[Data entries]

——————————

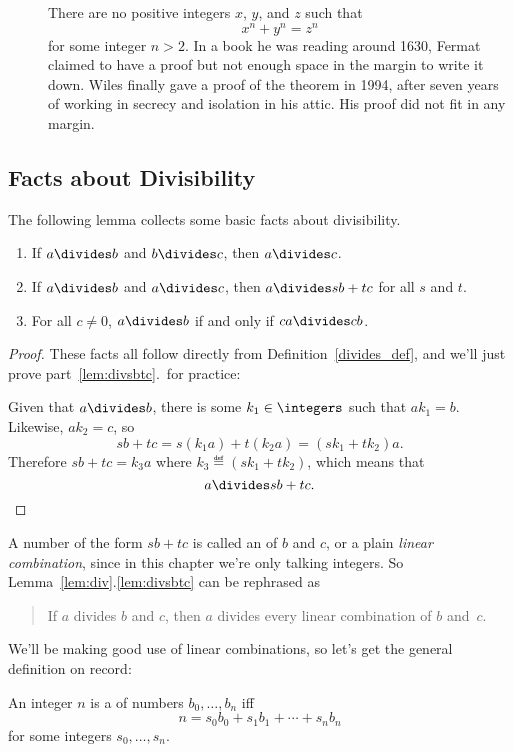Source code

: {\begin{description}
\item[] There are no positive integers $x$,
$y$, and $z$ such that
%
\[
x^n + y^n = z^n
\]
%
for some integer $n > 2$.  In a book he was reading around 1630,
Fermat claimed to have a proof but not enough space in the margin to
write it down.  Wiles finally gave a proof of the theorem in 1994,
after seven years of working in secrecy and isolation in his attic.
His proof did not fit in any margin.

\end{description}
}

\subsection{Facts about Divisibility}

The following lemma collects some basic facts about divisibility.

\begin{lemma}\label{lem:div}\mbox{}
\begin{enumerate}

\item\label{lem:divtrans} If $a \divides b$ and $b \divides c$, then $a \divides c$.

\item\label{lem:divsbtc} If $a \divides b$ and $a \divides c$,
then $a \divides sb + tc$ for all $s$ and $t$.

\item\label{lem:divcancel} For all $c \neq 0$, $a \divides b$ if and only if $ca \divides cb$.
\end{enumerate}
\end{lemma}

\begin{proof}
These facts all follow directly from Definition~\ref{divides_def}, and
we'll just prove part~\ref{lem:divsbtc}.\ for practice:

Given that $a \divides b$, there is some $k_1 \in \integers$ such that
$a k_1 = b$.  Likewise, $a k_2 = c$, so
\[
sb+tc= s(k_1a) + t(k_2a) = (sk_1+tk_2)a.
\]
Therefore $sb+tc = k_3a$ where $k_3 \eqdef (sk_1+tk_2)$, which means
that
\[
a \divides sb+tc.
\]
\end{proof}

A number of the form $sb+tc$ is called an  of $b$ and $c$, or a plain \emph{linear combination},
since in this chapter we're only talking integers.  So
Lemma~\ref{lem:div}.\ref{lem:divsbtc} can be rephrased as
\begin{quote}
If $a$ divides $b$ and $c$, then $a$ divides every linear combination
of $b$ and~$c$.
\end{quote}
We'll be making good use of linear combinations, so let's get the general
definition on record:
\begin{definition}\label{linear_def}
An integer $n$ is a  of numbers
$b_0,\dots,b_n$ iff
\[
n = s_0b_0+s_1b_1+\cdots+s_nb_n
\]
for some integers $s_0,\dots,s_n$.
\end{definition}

——————————

◆ Task goal: "and $a \divides" marks the last line to keep. Retype every line from the start of the entries through that one, exactly, and drop the pictures.

◆ Solution for this problem:
Source code

: {\begin{description}
\item[] There are no positive integers $x$,
$y$, and $z$ such that
%
\[
x^n + y^n = z^n
\]
%
for some integer $n > 2$.  In a book he was reading around 1630,
Fermat claimed to have a proof but not enough space in the margin to
write it down.  Wiles finally gave a proof of the theorem in 1994,
after seven years of working in secrecy and isolation in his attic.
His proof did not fit in any margin.

\end{description}
}

\subsection{Facts about Divisibility}

The following lemma collects some basic facts about divisibility.

\begin{lemma}\label{lem:div}\mbox{}
\begin{enumerate}

\item\label{lem:divtrans} If $a \divides b$ and $b \divides c$, then $a \divides c$.

\item\label{lem:divsbtc} If $a \divides b$ and $a \divides c$,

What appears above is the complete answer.